→ ASSIGNMENT
Copy out all lines of the material below in which "subparagraph" occurs.
*** Opening of SUPPLIED RECORDS ***
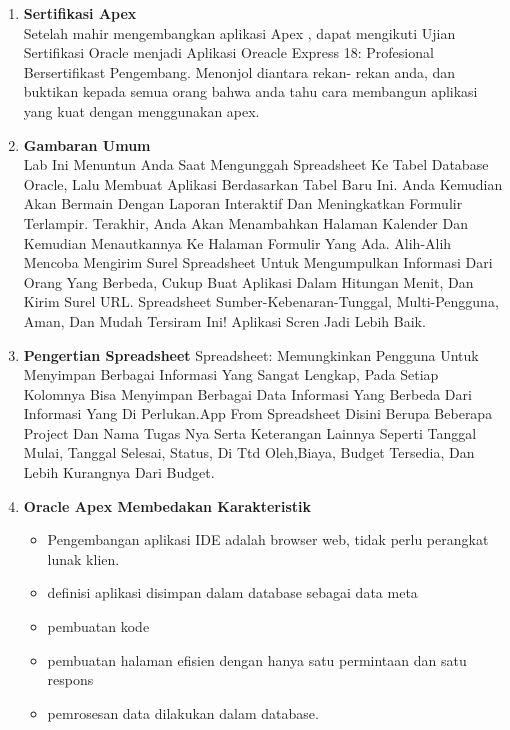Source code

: \documentclass{article}
\begin{document}
\begin{enumerate}
\begin{itemize}
\end{itemize}
\item \textbf{Sertifikasi Apex}\\
Setelah mahir mengembangkan aplikasi Apex , dapat mengikuti Ujian Sertifikasi Oracle menjadi Aplikasi Oreacle Express 18: Profesional Bersertifikast Pengembang. Menonjol diantara rekan- rekan anda, dan buktikan kepada semua orang bahwa anda tahu cara membangun aplikasi yang kuat dengan menggunakan apex.
\item \textbf{Gambaran Umum}\\Lab Ini Menuntun Anda Saat Mengunggah Spreadsheet Ke Tabel Database Oracle, Lalu Membuat Aplikasi Berdasarkan Tabel Baru Ini. Anda Kemudian Akan Bermain Dengan Laporan Interaktif Dan Meningkatkan Formulir Terlampir. Terakhir, Anda Akan Menambahkan Halaman Kalender Dan Kemudian Menautkannya Ke Halaman Formulir Yang Ada. Alih-Alih Mencoba Mengirim Surel Spreadsheet Untuk Mengumpulkan Informasi Dari Orang Yang Berbeda, Cukup Buat Aplikasi Dalam Hitungan Menit, Dan Kirim Surel URL. Spreadsheet Sumber-Kebenaran-Tunggal, Multi-Pengguna, Aman, Dan Mudah Tersiram Ini! Aplikasi Scren Jadi Lebih Baik.\\
\item \textbf{Pengertian Spreadsheet}
Spreadsheet: Memungkinkan Pengguna Untuk Menyimpan Berbagai Informasi Yang Sangat Lengkap, Pada Setiap Kolomnya Bisa Menyimpan Berbagai Data Informasi Yang Berbeda Dari Informasi Yang Di Perlukan.App From Spreadsheet Disini Berupa Beberapa Project Dan Nama Tugas Nya Serta Keterangan Lainnya Seperti Tanggal Mulai, Tanggal Selesai, Status, Di Ttd Oleh,Biaya, Budget Tersedia, Dan Lebih Kurangnya Dari Budget.\\

\item \textbf{Oracle Apex Membedakan Karakteristik}
\begin{itemize}
\item Pengembangan aplikasi IDE adalah browser web, tidak perlu perangkat lunak klien.
\item definisi aplikasi disimpan dalam database sebagai data meta
\item pembuatan kode
\item pembuatan halaman efisien dengan hanya satu permintaan dan satu respons
\item pemrosesan data dilakukan dalam database.
\end{itemize}


\end{enumerate}
\end{document}
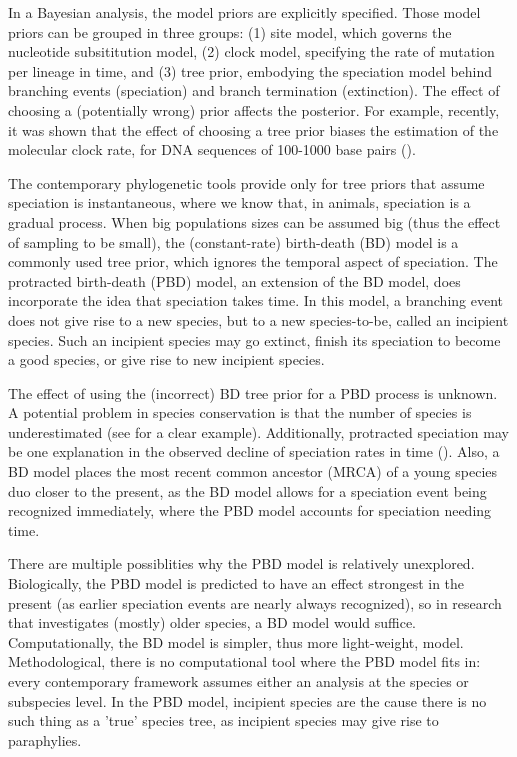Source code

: \documentclass{article}
\begin{document}
In a Bayesian analysis, the model priors are explicitly specified.
Those model priors can be grouped in three groups: (1) site model, which
governs the nucleotide subsititution model, (2) clock model, specifying
the rate of mutation per lineage in time, and (3) tree prior, embodying
the speciation model behind branching events (speciation) 
and branch termination (extinction).
The effect of choosing a (potentially wrong) prior affects
the posterior. For example, recently, it was shown that the effect
of choosing a tree prior biases the estimation of the molecular clock rate, 
for DNA sequences of 100-1000 base pairs (\cite{moller2018}).

The contemporary phylogenetic tools provide only for tree priors 
that assume speciation is instantaneous, where we know that, 
in animals, speciation is a gradual process.
When big populations sizes can be assumed big (thus the effect of sampling to 
be small), the (constant-rate) birth-death (BD) model is a commonly 
used tree prior, which ignores the temporal aspect of speciation.
The protracted birth-death (PBD) model, an extension of 
the BD model, does incorporate the idea that speciation takes time.
In this model, a branching event does not give rise to a new species, but to
a new species-to-be, called an incipient species. Such an incipient
species may go extinct, finish its speciation to become a good species, or give
rise to new incipient species.

The effect of using the (incorrect) BD tree prior for a PBD process is unknown.
A potential problem in species conservation is that the number of 
species is underestimated (see \cite{fennessy2016} for a clear example). 
Additionally, protracted speciation may be one 
explanation in the observed decline of speciation rates in 
time (\cite{etienne2012}). Also, a BD model places the most recent common 
ancestor (MRCA) of a young species duo closer to the present, as the
BD model allows for a speciation event being recognized immediately,
where the PBD model accounts for speciation needing time.

There are multiple possiblities why the PBD model is relatively unexplored.
Biologically, the PBD model is predicted to have an effect strongest in
the present (as earlier speciation events are nearly always recognized),
so in research that investigates (mostly) older species, a BD model would suffice. 
Computationally, the BD model is simpler, thus more light-weight, model. 
Methodological, there is no computational tool where 
the PBD model fits in: every contemporary framework assumes 
either an analysis at the species or subspecies level. In the PBD
model, incipient species are the cause there is no such thing 
as a 'true' species tree, as incipient species may give rise to paraphylies.
\end{document}
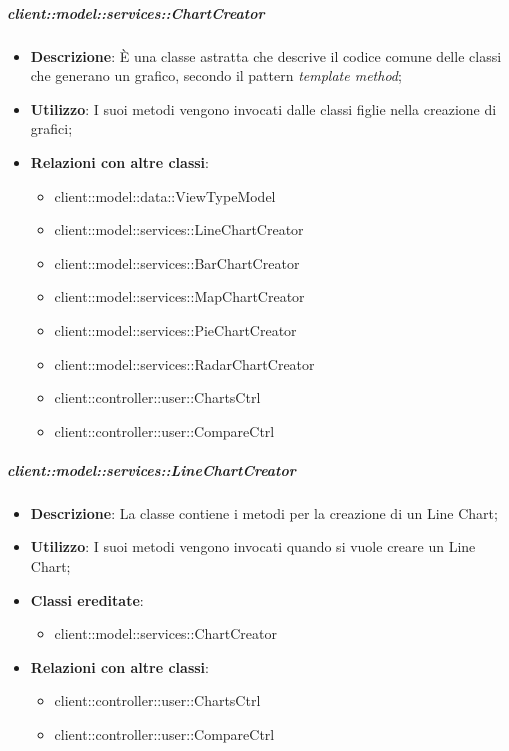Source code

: 		\subparagraph{client::model::services::ChartCreator} %
		\label{subp:chartcreator}
			\begin{itemize}
				\item \textbf{Descrizione}: È una classe astratta che descrive il codice comune delle classi che generano un grafico, secondo il pattern \emph{template method};
				\item \textbf{Utilizzo}: I suoi metodi vengono invocati dalle classi figlie nella creazione di grafici;
				\item \textbf{Relazioni con altre classi}:
					\begin{itemize}
						\item client::model::data::ViewTypeModel
						\item client::model::services::LineChartCreator
						\item client::model::services::BarChartCreator
						\item client::model::services::MapChartCreator
						\item client::model::services::PieChartCreator
						\item client::model::services::RadarChartCreator
						\item client::controller::user::ChartsCtrl
						\item client::controller::user::CompareCtrl
					\end{itemize}
			\end{itemize}

		\subparagraph{client::model::services::LineChartCreator} %
		\label{subp:linechartcreator}
			\begin{itemize}
				\item \textbf{Descrizione}: La classe contiene i metodi per la creazione di un Line Chart;
				\item \textbf{Utilizzo}: I suoi metodi vengono invocati quando si vuole creare un Line Chart;
				\item \textbf{Classi ereditate}:					
					\begin{itemize}
						\item client::model::services::ChartCreator
					\end{itemize}
				\item \textbf{Relazioni con altre classi}:					
					\begin{itemize}
						\item client::controller::user::ChartsCtrl
						\item client::controller::user::CompareCtrl
					\end{itemize}
			\end{itemize}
*** Close of SUPPLIED RECORDS ***
→ TASK RESULT
: 		\subparagraph{client::model::services::ChartCreator} %
		\subparagraph{client::model::services::LineChartCreator} %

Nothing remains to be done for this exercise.